Your assignment:
Copy out, from the data, each line containing the string "occupy".

Data for this task:
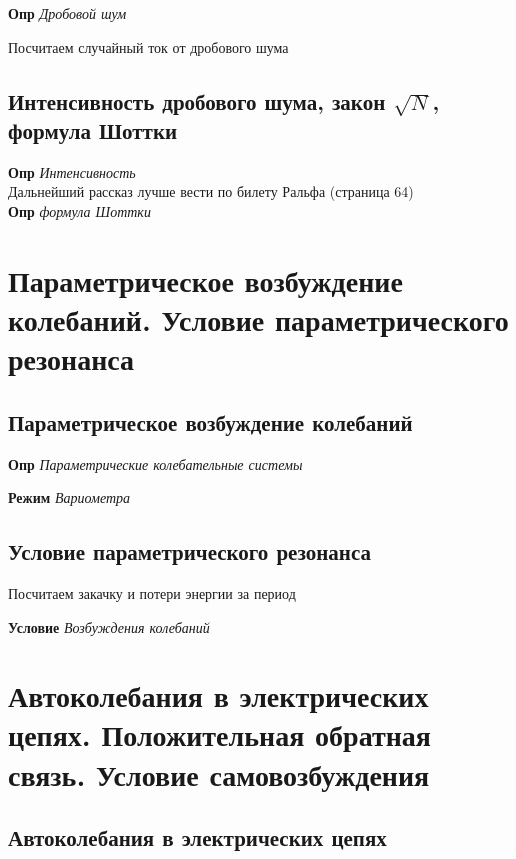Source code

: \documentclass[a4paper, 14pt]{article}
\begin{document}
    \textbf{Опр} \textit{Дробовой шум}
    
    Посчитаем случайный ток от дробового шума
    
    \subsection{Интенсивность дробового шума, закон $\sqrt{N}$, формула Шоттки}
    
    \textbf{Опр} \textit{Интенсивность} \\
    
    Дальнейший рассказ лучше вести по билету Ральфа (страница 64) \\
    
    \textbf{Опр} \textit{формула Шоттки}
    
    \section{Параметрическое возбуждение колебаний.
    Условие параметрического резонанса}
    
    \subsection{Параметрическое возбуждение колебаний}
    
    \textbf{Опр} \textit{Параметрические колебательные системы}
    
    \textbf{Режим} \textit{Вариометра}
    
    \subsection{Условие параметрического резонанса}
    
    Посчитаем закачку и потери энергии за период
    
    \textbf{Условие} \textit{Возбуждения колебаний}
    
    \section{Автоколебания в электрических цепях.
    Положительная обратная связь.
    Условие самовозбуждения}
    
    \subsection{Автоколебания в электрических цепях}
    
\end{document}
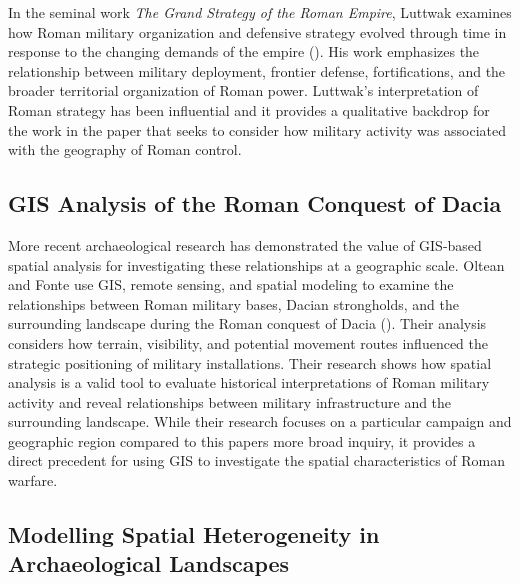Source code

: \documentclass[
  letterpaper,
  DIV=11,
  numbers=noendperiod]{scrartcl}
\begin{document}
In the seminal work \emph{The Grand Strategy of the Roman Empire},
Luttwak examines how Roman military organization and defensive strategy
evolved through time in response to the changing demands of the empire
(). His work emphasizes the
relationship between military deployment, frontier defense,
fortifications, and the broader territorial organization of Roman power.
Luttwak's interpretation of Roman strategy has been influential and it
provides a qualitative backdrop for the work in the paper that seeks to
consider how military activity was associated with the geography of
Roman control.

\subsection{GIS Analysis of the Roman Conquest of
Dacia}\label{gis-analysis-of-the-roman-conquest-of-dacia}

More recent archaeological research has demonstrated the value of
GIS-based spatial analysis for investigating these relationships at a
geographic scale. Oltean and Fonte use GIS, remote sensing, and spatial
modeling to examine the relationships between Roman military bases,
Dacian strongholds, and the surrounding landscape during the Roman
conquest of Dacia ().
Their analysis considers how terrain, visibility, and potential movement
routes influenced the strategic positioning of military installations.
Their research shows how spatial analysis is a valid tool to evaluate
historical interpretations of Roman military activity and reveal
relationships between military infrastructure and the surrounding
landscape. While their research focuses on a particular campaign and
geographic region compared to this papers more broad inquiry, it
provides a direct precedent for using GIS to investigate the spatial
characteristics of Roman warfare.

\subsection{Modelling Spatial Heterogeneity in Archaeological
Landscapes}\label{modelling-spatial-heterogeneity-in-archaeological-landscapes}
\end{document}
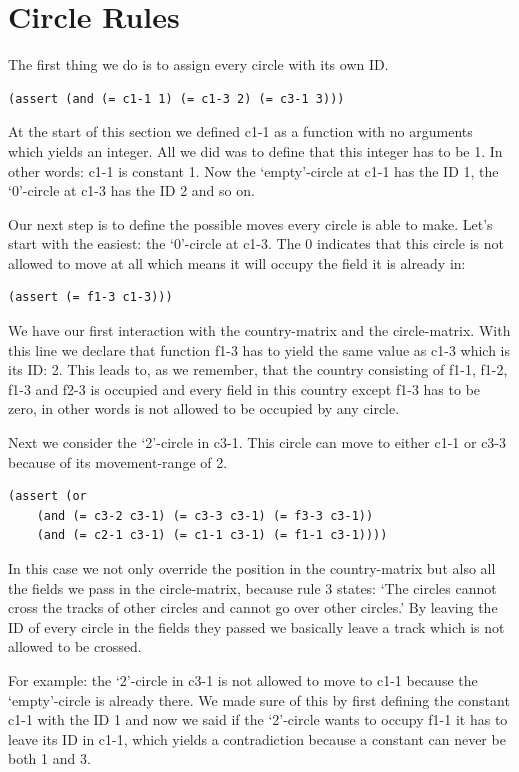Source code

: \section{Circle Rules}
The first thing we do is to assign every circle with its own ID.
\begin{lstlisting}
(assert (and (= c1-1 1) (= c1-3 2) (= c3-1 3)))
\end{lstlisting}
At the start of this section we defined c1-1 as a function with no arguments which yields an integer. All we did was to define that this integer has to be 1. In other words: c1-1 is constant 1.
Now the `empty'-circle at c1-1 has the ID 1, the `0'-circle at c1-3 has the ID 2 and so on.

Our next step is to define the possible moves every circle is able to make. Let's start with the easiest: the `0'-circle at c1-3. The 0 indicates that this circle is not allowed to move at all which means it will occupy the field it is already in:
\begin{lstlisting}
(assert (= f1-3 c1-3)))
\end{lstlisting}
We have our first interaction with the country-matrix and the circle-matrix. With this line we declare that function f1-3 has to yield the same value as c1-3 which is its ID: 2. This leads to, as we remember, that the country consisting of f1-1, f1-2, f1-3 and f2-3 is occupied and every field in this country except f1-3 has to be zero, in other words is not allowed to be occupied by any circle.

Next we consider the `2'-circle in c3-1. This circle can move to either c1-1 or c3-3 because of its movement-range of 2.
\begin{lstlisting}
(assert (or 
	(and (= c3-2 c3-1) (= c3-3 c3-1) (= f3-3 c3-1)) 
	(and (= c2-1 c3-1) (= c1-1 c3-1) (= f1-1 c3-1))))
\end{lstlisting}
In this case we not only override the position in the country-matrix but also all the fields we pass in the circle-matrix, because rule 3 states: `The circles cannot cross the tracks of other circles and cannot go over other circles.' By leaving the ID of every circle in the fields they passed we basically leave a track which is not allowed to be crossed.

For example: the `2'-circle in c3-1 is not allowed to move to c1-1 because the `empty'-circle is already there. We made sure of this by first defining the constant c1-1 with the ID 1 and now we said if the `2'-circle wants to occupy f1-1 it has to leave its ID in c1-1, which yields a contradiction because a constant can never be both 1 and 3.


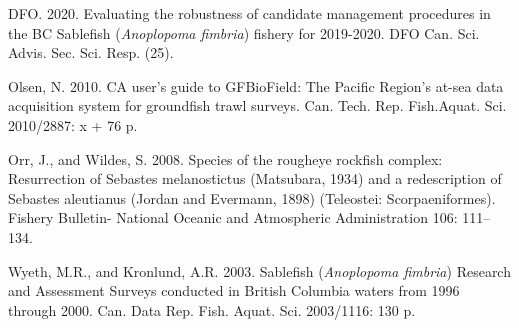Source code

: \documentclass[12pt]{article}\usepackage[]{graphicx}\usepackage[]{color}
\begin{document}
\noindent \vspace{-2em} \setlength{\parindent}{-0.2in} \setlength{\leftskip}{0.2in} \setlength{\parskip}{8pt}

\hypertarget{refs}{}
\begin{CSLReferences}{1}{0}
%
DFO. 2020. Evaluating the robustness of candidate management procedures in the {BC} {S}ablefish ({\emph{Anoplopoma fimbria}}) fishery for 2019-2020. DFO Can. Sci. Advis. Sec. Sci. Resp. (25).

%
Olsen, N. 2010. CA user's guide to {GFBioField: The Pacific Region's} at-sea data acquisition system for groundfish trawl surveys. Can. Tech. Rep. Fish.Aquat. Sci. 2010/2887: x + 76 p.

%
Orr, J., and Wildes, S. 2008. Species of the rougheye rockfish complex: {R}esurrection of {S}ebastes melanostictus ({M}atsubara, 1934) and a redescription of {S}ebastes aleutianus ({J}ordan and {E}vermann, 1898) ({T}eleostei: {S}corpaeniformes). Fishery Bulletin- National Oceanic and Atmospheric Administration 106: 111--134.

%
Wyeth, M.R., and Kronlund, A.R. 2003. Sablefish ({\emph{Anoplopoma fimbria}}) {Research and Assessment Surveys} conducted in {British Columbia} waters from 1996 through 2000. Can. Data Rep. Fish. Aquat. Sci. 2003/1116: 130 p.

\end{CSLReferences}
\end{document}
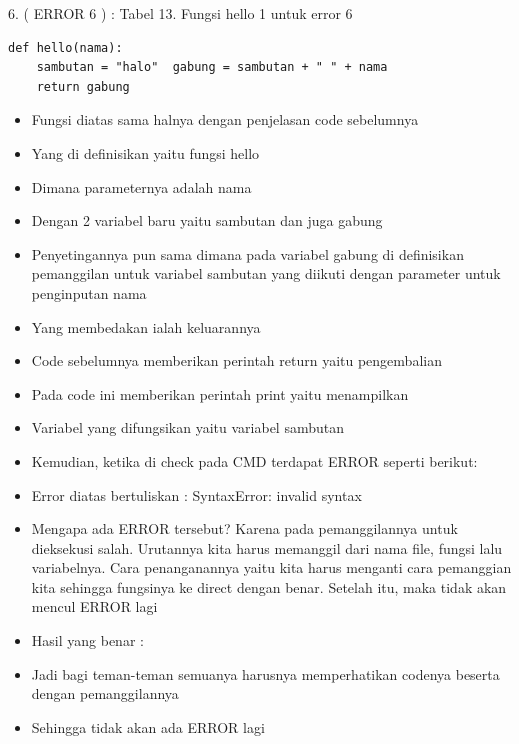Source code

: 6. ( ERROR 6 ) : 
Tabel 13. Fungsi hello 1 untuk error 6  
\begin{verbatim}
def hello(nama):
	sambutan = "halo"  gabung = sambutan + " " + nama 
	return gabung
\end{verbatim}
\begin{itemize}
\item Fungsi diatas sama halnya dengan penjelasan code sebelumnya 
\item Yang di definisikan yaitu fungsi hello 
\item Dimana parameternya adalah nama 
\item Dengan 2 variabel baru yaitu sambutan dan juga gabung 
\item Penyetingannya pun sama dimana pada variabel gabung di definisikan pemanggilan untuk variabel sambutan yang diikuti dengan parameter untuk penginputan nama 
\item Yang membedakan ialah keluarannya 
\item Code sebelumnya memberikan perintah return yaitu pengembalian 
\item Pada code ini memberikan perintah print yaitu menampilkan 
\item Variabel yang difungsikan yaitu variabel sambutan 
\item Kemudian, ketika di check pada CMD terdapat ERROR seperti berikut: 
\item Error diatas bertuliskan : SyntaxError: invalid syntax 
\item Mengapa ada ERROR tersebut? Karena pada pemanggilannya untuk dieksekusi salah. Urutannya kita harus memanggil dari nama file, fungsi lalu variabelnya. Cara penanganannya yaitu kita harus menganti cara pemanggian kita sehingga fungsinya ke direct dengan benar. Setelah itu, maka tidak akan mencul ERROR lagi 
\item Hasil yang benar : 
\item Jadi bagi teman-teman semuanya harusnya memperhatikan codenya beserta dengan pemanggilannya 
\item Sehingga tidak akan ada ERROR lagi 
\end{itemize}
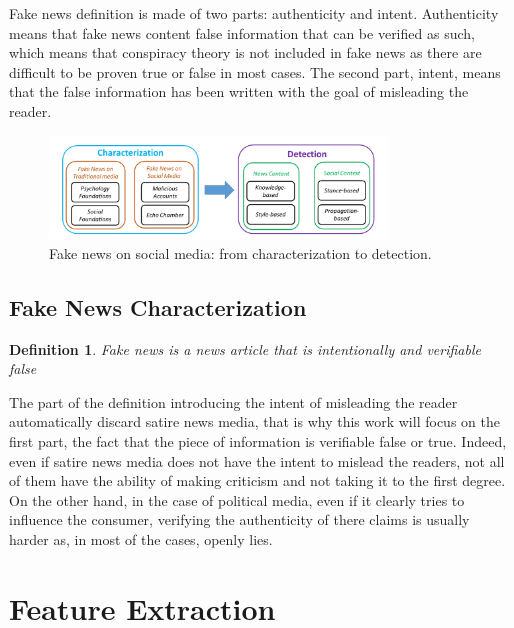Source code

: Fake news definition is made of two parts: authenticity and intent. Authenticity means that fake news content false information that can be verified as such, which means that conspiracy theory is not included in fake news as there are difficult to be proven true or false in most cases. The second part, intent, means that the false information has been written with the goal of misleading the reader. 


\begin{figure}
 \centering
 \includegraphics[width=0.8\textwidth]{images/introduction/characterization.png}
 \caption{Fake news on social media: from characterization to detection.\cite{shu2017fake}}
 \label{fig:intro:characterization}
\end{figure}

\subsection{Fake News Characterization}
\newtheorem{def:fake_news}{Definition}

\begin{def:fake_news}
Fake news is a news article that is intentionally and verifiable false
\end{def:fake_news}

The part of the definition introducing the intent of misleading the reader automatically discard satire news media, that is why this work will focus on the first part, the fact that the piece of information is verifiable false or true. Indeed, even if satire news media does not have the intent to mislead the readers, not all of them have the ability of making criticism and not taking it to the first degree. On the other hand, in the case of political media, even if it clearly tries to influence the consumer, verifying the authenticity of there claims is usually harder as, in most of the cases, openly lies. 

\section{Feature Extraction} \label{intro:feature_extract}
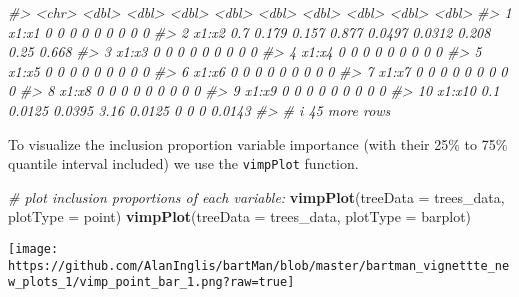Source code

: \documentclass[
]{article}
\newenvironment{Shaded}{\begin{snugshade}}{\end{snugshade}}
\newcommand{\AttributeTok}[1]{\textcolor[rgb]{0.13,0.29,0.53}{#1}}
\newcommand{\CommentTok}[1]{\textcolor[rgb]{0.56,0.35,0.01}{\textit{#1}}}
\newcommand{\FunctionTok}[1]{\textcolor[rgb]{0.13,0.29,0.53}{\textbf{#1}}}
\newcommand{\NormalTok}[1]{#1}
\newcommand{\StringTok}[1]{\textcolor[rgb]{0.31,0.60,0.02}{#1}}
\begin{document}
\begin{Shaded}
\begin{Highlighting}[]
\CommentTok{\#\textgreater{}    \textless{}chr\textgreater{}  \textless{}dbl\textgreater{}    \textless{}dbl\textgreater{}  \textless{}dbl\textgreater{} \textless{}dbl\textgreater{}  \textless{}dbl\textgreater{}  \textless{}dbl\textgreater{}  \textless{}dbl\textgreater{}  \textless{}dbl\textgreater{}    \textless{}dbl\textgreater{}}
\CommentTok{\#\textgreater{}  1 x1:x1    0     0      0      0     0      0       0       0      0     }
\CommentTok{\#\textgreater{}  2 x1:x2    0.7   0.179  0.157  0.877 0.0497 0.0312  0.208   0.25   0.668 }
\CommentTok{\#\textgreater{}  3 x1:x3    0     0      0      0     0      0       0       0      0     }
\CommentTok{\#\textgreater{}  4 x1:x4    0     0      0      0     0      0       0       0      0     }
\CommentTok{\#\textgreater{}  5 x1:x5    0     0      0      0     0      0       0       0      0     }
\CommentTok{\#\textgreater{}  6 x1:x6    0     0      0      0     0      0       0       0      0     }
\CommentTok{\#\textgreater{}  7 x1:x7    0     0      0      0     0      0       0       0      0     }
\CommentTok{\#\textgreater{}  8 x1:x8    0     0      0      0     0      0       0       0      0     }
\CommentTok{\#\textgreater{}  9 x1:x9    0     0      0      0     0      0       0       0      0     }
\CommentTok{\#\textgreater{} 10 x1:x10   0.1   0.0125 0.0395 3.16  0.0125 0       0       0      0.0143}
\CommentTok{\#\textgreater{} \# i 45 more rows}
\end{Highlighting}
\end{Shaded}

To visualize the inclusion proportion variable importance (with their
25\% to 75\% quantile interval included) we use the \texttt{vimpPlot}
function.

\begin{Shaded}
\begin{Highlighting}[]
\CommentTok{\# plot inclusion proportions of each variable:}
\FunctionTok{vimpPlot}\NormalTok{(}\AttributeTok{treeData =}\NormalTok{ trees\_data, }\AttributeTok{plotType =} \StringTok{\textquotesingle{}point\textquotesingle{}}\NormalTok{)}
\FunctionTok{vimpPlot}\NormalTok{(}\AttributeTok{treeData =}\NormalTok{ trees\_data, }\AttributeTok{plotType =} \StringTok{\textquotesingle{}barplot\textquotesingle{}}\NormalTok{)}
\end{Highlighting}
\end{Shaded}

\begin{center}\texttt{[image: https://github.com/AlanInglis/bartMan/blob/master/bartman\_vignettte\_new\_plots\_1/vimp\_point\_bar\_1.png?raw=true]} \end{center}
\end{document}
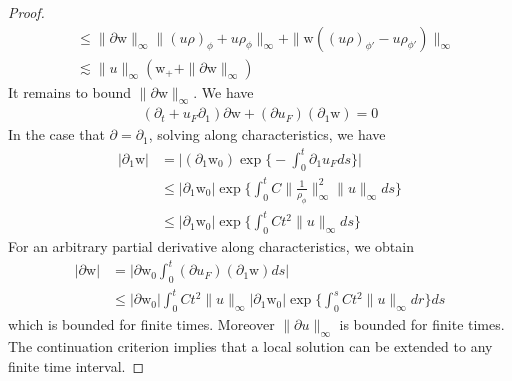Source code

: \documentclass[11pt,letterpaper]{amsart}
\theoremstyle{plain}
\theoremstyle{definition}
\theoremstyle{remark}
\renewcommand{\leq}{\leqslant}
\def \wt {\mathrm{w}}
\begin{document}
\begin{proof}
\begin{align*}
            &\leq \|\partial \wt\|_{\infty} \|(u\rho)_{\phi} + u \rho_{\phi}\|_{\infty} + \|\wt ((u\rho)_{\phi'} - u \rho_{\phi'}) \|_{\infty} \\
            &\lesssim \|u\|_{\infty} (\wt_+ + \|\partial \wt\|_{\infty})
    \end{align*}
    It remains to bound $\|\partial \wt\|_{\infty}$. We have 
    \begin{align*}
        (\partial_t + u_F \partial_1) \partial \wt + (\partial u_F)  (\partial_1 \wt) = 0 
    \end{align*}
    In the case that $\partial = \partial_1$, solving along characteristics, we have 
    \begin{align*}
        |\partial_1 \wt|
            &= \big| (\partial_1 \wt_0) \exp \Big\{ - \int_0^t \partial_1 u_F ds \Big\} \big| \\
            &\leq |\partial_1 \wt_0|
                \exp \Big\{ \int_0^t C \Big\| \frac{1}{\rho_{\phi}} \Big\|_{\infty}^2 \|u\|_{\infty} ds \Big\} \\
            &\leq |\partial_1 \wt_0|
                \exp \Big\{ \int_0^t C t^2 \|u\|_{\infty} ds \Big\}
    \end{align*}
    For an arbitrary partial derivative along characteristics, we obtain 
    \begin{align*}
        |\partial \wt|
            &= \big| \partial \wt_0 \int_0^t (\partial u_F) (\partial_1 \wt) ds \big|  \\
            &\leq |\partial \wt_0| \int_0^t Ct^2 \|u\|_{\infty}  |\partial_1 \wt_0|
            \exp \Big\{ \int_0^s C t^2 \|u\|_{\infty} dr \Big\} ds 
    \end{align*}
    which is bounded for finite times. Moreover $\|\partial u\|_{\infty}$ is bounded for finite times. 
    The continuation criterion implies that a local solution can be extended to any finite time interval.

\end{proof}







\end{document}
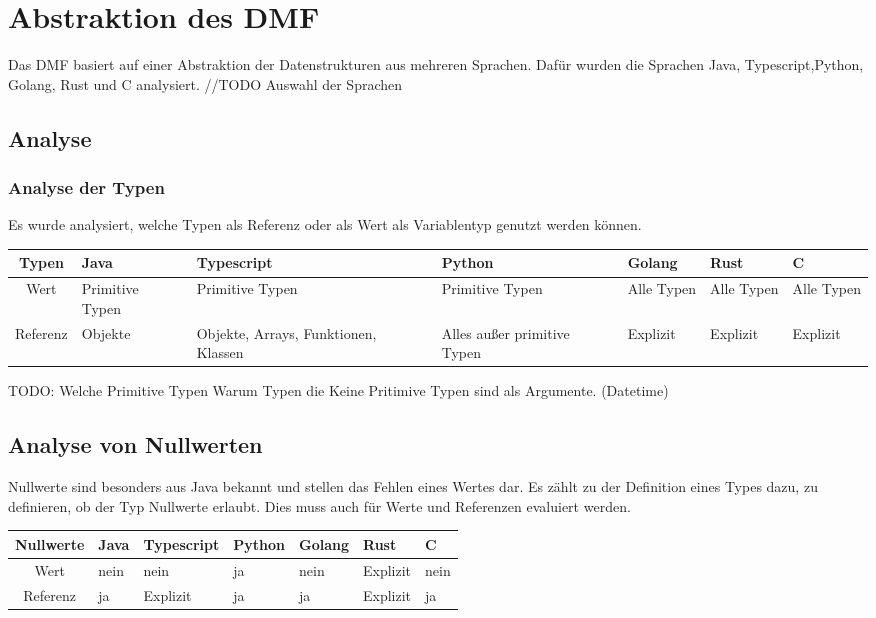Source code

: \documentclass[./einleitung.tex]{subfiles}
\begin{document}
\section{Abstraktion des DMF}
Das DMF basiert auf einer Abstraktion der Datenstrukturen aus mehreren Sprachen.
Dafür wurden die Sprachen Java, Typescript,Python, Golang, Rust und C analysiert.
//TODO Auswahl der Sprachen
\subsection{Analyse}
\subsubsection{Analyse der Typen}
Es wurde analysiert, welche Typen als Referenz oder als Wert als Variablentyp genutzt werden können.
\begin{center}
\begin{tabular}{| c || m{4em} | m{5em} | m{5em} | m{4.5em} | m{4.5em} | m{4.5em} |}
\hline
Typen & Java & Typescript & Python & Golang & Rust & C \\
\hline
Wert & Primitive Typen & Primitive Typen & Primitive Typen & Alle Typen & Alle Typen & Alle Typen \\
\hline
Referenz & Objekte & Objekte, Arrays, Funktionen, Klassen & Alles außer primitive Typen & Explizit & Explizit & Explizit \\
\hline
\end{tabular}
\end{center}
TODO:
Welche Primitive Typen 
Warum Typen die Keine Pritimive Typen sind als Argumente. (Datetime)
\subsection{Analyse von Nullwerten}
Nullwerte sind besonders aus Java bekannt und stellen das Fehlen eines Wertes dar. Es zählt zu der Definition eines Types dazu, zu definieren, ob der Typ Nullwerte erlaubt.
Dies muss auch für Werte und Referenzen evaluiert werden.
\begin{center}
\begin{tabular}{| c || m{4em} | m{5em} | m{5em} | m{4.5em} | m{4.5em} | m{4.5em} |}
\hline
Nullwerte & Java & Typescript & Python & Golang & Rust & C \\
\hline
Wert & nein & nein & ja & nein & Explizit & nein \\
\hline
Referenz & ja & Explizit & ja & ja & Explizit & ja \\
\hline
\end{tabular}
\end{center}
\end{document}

Your response:
Our next step is to define the possible moves every circle is able to make. Let's start with the easiest: the `0'-circle at c1-3. The 0 indicates that this circle is not allowed to move at all which means it will occupy the field it is already in:
For example: the `2'-circle in c3-1 is not allowed to move to c1-1 because the `empty'-circle is already there. We made sure of this by first defining the constant c1-1 with the ID 1 and now we said if the `2'-circle wants to occupy f1-1 it has to leave its ID in c1-1, which yields a contradiction because a constant can never be both 1 and 3.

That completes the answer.